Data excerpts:
^^^^^^^^^^^^^^^^

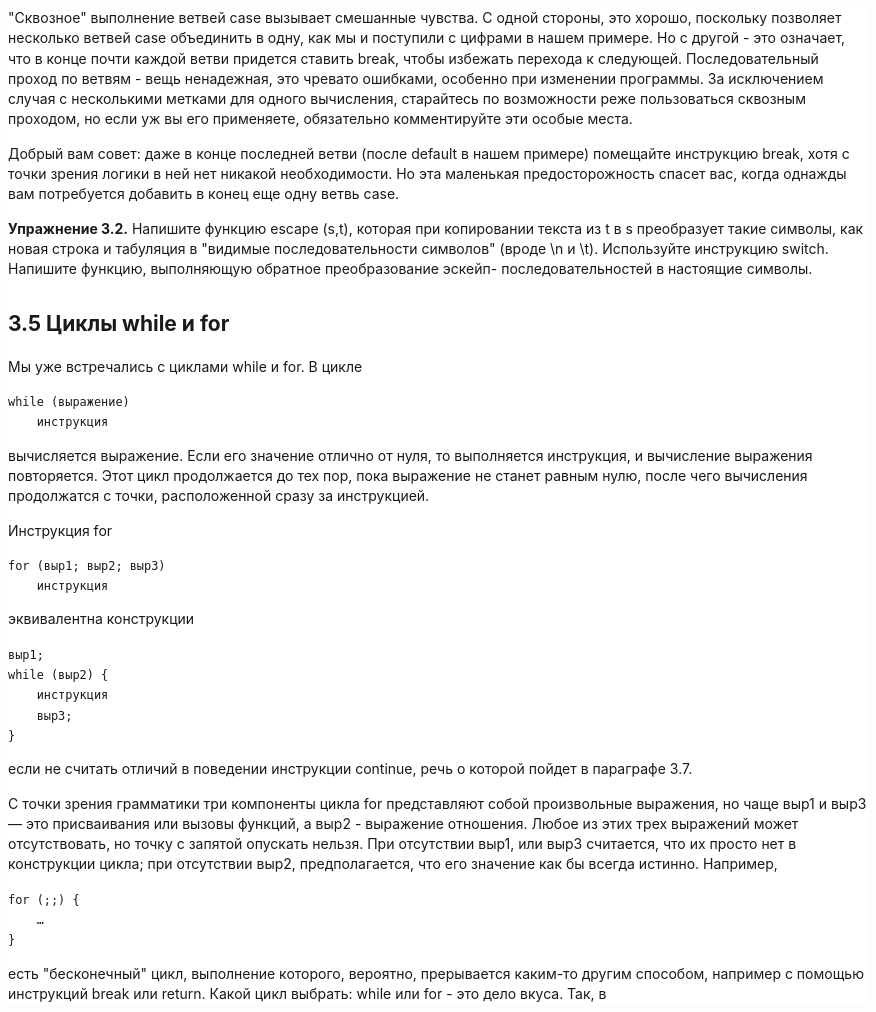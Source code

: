 "Сквозное" выполнение ветвей case вызывает смешанные чувства. С одной стороны, это хорошо, поскольку позволяет несколько ветвей case объединить в одну, как мы и поступили с цифрами в нашем примере. Но с другой - это означает, что в конце почти каждой ветви придется ставить break, чтобы избежать перехода к следующей. Последовательный проход по ветвям - вещь ненадежная, это чревато ошибками, особенно при изменении программы. За исключением случая с несколькими метками для одного вычисления, старайтесь по возможности реже пользоваться сквозным проходом, но если уж вы его применяете, обязательно комментируйте эти особые места.

Добрый вам совет: даже в конце последней ветви (после default в нашем примере) помещайте инструкцию break, хотя с точки зрения логики в ней нет никакой необходимости. Но эта маленькая предосторожность спасет вас, когда однажды вам потребуется добавить в конец еще одну ветвь case.

**Упражнение 3.2.** Напишите функцию escape (s,t), которая при копировании текста из t в s преобразует такие символы, как новая строка и табуляция в "видимые последовательности символов" (вроде \n и \t). Используйте инструкцию switch. Напишите функцию, выполняющую обратное преобразование эскейп- последовательностей в настоящие символы.

## 3.5 Циклы while и for

Мы уже встречались с циклами while и for. В цикле

```
while (выражение)
    инструкция
```
вычисляется выражение. Если его значение отлично от нуля, то выполняется инструкция, и вычисление выражения повторяется. Этот цикл продолжается до тех пор, пока выражение не станет равным нулю, после чего вычисления продолжатся с точки, расположенной сразу за инструкцией.

Инструкция for

```
for (выр1; выр2; выр3)
    инструкция
```
эквивалентна конструкции

```
выр1;
while (выр2) {
    инструкция
    выр3;
}
```
если не считать отличий в поведении инструкции continue, речь о которой пойдет в параграфе 3.7.

С точки зрения грамматики три компоненты цикла for представляют собой произвольные выражения, но чаще выр1 и выр3 — это присваивания или вызовы функций, а выр2 - выражение отношения. Любое из этих трех выражений может отсутствовать, но точку с запятой опускать нельзя. При отсутствии выр1, или выр3 считается, что их просто нет в конструкции цикла; при отсутствии выр2, предполагается, что его значение как бы всегда истинно. Например,

```
for (;;) {
    …
}
```
есть "бесконечный" цикл, выполнение которого, вероятно, прерывается каким-то другим способом, например с помощью инструкций break или return. Какой цикл выбрать: while или for - это дело вкуса. Так, в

^^^^^^^^^^^^^^^^

What the task asks: Copy out only the lines above from the one with "эквивалентна конструкции" to the one with "если не считать", inclusive, exactly as they stand.

Result for this exercise:
эквивалентна конструкции

```
выр1;
while (выр2) {
    инструкция
    выр3;
}
```
если не считать отличий в поведении инструкции continue, речь о которой пойдет в параграфе 3.7.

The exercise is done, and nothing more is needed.